State health officials said opioid-overdose deaths typically are “due to the increase in potent illicit drugs, like heroin and fentanyl (and fentanyl analogues).” Fentanyl is a powerful synthetic opioid.

In February 2018, Forsyth officials filed a lawsuit against opioid manufacturers and distributors. Other groups that have filed similar lawsuits include Winston-Salem and Davidson, Davie, Stokes, Surry, Watauga, Wilkes and Yadkin counties.

Defendants typically have been more than 20 drug manufacturers, distributors and their subsidiaries, including Cardinal Health Inc. of Dublin, Ohio, which has a distribution center in Greensboro; McKesson Corp. of San Francisco, whose registered agent is Corporation Service Co. of Raleigh; and Amerisourcebergen Drug Corp. of Chesterbrook, Pa.

The lawsuit alleges the companies used a number of methods to deceptively market opioid medication, such as Oxycodone, and provided misleading or false information about how addictive the drugs could become. The companies marketed those drugs to vulnerable communities, such as the elderly and veterans, the lawsuit said.

The lawsuit also alleges that the companies found ways around restrictions imposed under settlements with the U.S. government to stop deceptive marketing.

This was done through organizations such as the American Pain Association and through doctors who continued to push opioid medications and minimize the risks of addiction, according to the lawsuit.

The lawsuit also said that companies engaged in an illegal racketeering scheme to promote opioids and ignored suspiciously high orders of opioid prescriptions that would have indicated that there was an illegal market for the drugs.

As a result, the companies reaped huge profits while opioid addiction ravaged counties, such as Forsyth.

“In 1999, our county experienced, unfortunately, five opiate-related deaths,” Dave Plyler, chairman of the Forsyth Board of Commissioners, said in a news release about the lawsuit.

“Then in 2016, we experienced 55 such deaths.

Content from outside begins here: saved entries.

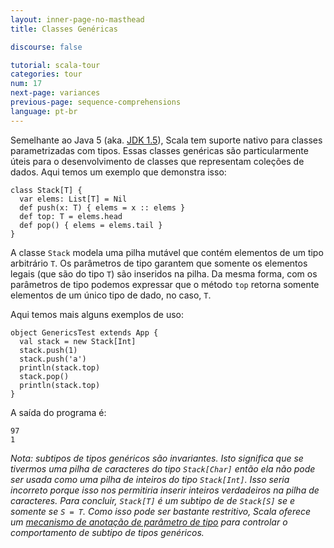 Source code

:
 ```yaml
---
layout: inner-page-no-masthead
title: Classes Genéricas

discourse: false

tutorial: scala-tour
categories: tour
num: 17
next-page: variances
previous-page: sequence-comprehensions
language: pt-br
---
```


Semelhante ao Java 5 (aka. [JDK 1.5](http://java.sun.com/j2se/1.5/)), Scala tem suporte nativo para classes parametrizadas com tipos. Essas classes genéricas são particularmente úteis para o desenvolvimento de classes que representam coleções de dados.
Aqui temos um exemplo que demonstra isso:

```tut
class Stack[T] {
  var elems: List[T] = Nil
  def push(x: T) { elems = x :: elems }
  def top: T = elems.head
  def pop() { elems = elems.tail }
}
```

A classe `Stack` modela uma pilha mutável que contém elementos de um tipo arbitrário `T`. Os parâmetros de tipo garantem que somente os elementos legais (que são do tipo `T`) são inseridos na pilha. Da mesma forma, com os parâmetros de tipo podemos expressar que o método `top` retorna somente elementos de um único tipo de dado, no caso, `T`.

Aqui temos mais alguns exemplos de uso:

```tut
object GenericsTest extends App {
  val stack = new Stack[Int]
  stack.push(1)
  stack.push('a')
  println(stack.top)
  stack.pop()
  println(stack.top)
}
```

A saída do programa é:

```
97
1
```
_Nota: subtipos de tipos genéricos são *invariantes*. Isto significa que se tivermos uma pilha de caracteres do tipo `Stack[Char]` então ela não pode ser usada como uma pilha de inteiros do tipo `Stack[Int]`. Isso seria incorreto porque isso nos permitiria inserir inteiros verdadeiros na pilha de caracteres. Para concluir, `Stack[T]` é um subtipo de de `Stack[S]` se e somente se `S = T`. Como isso pode ser bastante restritivo, Scala oferece um [mecanismo de anotação de parâmetro de tipo](variances.html) para controlar o comportamento de subtipo de tipos genéricos._ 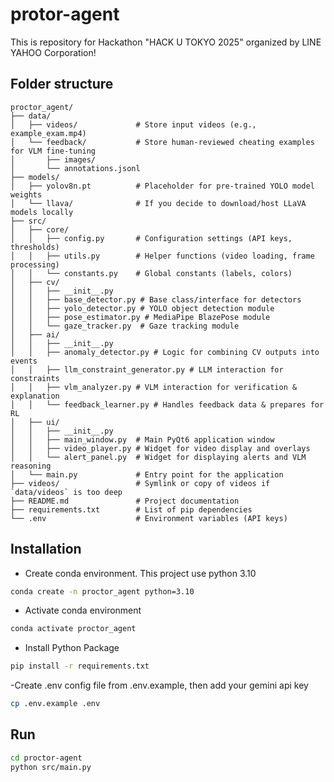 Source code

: # protor-agent
This is repository for Hackathon "HACK U TOKYO 2025" organized by LINE YAHOO Corporation!

## Folder structure
```text
proctor_agent/
├── data/
│   ├── videos/             # Store input videos (e.g., example_exam.mp4)
│   └── feedback/           # Store human-reviewed cheating examples for VLM fine-tuning
│       ├── images/
│       └── annotations.jsonl
├── models/
│   ├── yolov8n.pt          # Placeholder for pre-trained YOLO model weights
│   └── llava/              # If you decide to download/host LLaVA models locally
├── src/
│   ├── core/
│   │   ├── config.py       # Configuration settings (API keys, thresholds)
│   │   ├── utils.py        # Helper functions (video loading, frame processing)
│   │   └── constants.py    # Global constants (labels, colors)
│   ├── cv/
│   │   ├── __init__.py
│   │   ├── base_detector.py # Base class/interface for detectors
│   │   ├── yolo_detector.py # YOLO object detection module
│   │   ├── pose_estimator.py # MediaPipe BlazePose module
│   │   └── gaze_tracker.py  # Gaze tracking module
│   ├── ai/
│   │   ├── __init__.py
│   │   ├── anomaly_detector.py # Logic for combining CV outputs into events
│   │   ├── llm_constraint_generator.py # LLM interaction for constraints
│   │   ├── vlm_analyzer.py # VLM interaction for verification & explanation
│   │   └── feedback_learner.py # Handles feedback data & prepares for RL
│   ├── ui/
│   │   ├── __init__.py
│   │   ├── main_window.py  # Main PyQt6 application window
│   │   ├── video_player.py # Widget for video display and overlays
│   │   └── alert_panel.py  # Widget for displaying alerts and VLM reasoning
│   └── main.py             # Entry point for the application
├── videos/                 # Symlink or copy of videos if `data/videos` is too deep
├── README.md               # Project documentation
├── requirements.txt        # List of pip dependencies
└── .env                    # Environment variables (API keys)
```

## Installation

- Create conda environment. This project use python 3.10
``` bash
conda create -n proctor_agent python=3.10
```
- Activate conda environment
``` bash
conda activate proctor_agent
```
- Install Python Package
``` bash
pip install -r requirements.txt
```

-Create .env config file from .env.example, then add your gemini api key
``` bash
cp .env.example .env
```

## Run
``` bash
cd proctor-agent
python src/main.py
```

That’s a 1,000% increase in opiate-related deaths, not to mention the 456 deaths in the years between.”

Plyler said the opioid crisis has a huge impact on law-enforcement, the county’s departments of social services and health and resources for mental health.

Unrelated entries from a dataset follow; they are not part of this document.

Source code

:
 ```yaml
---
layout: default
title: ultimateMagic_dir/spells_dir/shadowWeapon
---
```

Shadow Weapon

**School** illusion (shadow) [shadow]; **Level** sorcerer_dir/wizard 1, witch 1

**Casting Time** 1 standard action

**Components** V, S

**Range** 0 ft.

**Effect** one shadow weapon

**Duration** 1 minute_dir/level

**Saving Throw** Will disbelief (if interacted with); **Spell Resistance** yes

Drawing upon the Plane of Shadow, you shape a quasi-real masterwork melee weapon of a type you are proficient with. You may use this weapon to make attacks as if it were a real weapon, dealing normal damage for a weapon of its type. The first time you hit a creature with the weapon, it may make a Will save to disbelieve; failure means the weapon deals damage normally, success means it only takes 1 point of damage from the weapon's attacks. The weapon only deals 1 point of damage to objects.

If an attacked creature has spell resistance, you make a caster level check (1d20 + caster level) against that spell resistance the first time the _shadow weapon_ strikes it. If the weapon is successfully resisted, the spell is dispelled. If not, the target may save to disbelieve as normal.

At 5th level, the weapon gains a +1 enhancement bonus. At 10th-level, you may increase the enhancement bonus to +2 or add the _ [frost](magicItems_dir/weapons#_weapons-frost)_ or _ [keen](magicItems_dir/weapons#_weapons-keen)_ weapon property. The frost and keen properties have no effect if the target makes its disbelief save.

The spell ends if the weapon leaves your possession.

On Friday, Plyler said there have been days recently when multiple individuals have been reported as dying from an opioid overdose.

“It used to be three a month,” Plyler said, “Without the necessary resources, this county is under attack from opioids.”

Action plan

On Thursday, DHHS launched an updated Opioid Action Plan 2.0 at a summit event Thursday to build on the state’s progress.

The updated plan “highlights the need for collaborations between local health departments, law enforcement, counties, non-profits and other organizations to identify impactful, feasible strategies to reduce opioid overdoses, increase access to treatment, and continue to gain more ground in the opioid crisis.”

DHHS has received more than $75 million to date in federal funding for prevention and to increase treatment capacity across the state.

That includes DHHS launching an initiative to train medical residents, physician assistant, and nurse practitioners in providing office-based opioid treatment, reaching more than 700 providers to date.

DHHS also launched a medication-assisted treatment program pilot with the state Department of Public Safety to reduce overdose-related deaths among people who are re-entering communities upon leaving prison.

“There is nothing more tragic than the opioid addiction,” said Sen. Joyce Krawiec, R-Forsyth, who co-chairs the state Senate Health committee.

Krawiec said the Republican-controlled legislature has passed legislation to address the epidemic, foremost the 2017 STOP Act, which is aimed at reducing excessive or otherwise inappropriate opioid prescribing.

The law limits how much opioid pain medication can be prescribed for acute pain. The limits do not apply to opioid prescriptions for chronic pain, or to opioid prescriptions for acute pain related to an underlying chronic medical condition, according to the N.C. Medical Board.

“Lives are being lost and families are being destroyed. Our entire community is suffering from the results,” Krawiec said.